■ Work instructions
Going line by line through the entries below, count those that contain "them". Give the number by itself.

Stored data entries
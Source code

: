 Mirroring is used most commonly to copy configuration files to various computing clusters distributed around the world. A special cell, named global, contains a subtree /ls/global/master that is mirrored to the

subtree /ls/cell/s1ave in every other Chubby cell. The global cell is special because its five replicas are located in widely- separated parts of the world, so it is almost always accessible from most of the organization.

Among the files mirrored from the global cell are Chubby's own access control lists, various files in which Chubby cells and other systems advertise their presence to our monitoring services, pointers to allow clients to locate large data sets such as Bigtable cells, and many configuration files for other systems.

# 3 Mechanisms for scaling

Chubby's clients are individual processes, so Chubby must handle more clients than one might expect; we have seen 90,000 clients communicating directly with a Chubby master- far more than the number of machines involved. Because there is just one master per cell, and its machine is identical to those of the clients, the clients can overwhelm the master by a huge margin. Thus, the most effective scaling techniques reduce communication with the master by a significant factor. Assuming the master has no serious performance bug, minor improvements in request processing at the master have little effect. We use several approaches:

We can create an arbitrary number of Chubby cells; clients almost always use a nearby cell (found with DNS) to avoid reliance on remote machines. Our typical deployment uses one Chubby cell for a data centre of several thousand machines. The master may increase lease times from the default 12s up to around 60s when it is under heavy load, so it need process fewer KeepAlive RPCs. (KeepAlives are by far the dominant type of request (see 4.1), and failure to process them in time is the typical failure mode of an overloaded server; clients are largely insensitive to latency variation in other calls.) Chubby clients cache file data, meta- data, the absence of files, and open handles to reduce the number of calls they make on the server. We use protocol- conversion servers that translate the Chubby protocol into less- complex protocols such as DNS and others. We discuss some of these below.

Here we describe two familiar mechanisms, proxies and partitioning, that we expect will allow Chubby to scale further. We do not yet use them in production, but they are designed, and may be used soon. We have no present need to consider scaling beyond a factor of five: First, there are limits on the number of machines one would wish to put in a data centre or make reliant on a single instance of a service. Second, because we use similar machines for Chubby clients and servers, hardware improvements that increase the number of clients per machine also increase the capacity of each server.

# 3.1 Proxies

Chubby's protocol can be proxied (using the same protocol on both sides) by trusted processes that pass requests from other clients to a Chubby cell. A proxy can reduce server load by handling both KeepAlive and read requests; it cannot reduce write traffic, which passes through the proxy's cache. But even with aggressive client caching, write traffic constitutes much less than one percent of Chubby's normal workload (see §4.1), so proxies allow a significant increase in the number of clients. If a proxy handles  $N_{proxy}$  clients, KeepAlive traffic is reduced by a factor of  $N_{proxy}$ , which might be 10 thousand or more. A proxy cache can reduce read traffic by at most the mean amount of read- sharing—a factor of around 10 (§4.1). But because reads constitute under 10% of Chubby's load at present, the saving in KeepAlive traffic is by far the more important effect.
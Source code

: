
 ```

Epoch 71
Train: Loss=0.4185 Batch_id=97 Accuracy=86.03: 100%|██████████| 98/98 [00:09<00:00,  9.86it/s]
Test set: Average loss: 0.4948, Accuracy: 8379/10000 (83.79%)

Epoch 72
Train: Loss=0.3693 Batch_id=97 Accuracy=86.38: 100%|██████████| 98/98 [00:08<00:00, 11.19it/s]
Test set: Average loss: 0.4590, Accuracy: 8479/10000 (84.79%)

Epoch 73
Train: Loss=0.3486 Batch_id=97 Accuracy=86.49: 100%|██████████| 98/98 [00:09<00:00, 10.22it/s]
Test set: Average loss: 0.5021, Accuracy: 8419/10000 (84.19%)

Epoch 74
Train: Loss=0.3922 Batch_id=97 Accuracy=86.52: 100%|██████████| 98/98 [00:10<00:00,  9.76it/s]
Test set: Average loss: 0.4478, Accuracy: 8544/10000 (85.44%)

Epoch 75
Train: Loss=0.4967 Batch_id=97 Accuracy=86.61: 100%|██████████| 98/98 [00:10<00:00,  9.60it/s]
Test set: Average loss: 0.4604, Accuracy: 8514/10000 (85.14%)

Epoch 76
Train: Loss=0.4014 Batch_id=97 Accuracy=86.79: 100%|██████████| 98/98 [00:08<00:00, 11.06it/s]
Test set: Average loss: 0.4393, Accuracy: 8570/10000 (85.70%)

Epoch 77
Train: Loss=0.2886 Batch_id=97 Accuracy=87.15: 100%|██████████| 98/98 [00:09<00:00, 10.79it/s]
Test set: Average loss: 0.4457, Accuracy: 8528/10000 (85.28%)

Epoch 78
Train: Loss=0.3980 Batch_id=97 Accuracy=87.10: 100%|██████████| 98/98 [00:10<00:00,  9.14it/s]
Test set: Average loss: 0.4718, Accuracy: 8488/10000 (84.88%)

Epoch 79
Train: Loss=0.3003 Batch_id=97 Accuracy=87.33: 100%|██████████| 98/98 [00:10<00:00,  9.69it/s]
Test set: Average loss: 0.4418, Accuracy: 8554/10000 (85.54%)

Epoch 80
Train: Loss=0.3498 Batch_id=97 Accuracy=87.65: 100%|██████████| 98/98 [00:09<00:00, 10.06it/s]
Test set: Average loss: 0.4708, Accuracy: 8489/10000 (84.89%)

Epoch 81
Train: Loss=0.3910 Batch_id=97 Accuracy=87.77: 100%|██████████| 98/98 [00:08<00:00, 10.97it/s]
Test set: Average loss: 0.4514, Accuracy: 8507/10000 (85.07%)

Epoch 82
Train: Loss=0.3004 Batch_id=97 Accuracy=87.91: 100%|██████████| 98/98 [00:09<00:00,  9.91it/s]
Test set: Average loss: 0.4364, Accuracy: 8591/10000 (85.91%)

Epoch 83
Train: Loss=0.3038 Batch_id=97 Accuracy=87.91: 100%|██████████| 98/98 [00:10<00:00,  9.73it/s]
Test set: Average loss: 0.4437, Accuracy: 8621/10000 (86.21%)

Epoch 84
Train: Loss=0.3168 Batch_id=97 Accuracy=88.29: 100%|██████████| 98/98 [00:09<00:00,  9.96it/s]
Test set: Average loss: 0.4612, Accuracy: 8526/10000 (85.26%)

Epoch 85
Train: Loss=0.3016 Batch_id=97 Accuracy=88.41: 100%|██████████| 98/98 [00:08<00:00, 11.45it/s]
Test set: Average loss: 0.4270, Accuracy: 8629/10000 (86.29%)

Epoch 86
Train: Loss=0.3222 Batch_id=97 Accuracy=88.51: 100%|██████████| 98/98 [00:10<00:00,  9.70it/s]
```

...

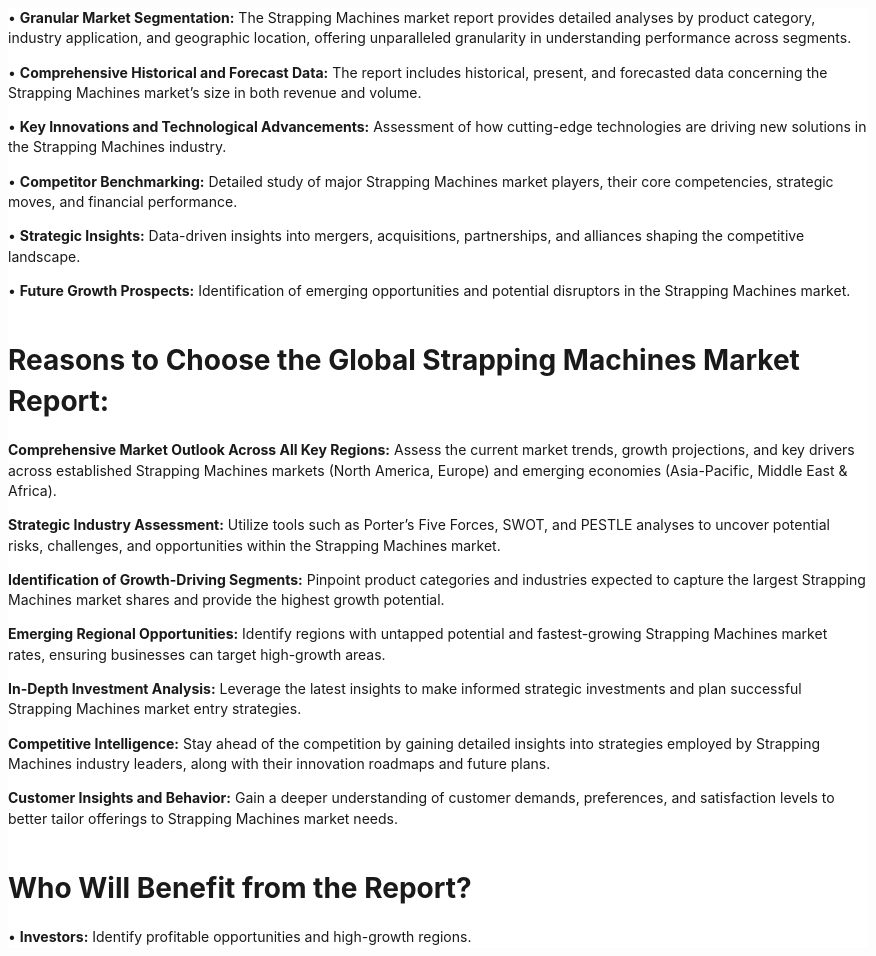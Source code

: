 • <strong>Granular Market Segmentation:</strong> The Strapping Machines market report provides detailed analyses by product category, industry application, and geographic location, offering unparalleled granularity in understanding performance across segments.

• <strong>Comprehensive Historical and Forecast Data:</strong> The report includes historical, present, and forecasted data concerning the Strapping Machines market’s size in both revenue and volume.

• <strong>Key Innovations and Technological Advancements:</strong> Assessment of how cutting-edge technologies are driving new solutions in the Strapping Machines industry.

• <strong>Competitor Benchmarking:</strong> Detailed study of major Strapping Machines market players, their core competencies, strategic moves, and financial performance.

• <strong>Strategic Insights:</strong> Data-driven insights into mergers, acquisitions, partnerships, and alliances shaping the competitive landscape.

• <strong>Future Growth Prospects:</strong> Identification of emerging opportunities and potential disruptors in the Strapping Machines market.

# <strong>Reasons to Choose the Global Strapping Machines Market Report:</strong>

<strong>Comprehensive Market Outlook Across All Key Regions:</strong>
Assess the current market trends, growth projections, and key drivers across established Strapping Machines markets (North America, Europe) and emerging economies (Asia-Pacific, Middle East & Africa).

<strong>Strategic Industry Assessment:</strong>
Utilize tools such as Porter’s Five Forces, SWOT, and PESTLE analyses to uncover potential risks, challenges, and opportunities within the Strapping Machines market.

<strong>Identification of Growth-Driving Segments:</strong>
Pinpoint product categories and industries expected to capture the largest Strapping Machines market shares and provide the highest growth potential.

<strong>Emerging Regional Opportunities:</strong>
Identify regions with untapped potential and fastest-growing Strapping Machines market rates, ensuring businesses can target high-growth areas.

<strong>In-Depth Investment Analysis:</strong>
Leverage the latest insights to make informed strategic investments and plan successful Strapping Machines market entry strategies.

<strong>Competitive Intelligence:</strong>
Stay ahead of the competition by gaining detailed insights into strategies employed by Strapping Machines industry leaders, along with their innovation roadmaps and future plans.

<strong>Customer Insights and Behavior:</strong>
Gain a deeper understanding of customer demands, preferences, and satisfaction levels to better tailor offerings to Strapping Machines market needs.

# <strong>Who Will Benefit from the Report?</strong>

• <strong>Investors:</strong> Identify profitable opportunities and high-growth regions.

* * *

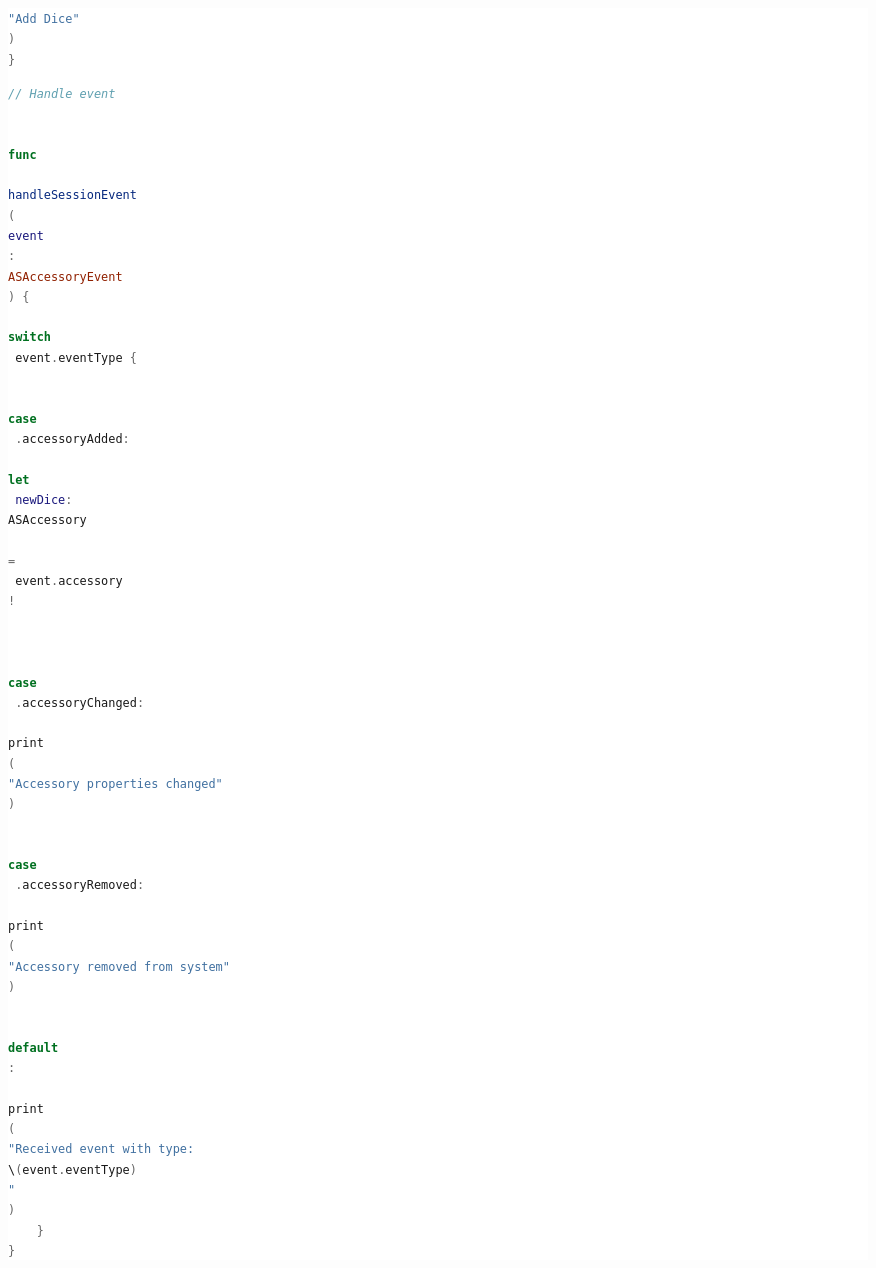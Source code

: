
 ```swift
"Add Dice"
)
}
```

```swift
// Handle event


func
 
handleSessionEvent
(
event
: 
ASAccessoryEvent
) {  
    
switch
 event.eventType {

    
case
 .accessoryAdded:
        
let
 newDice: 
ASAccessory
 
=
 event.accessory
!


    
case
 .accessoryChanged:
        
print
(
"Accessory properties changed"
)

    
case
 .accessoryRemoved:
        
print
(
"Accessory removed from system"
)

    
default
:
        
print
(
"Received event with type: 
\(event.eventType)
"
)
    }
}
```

■ Task output
2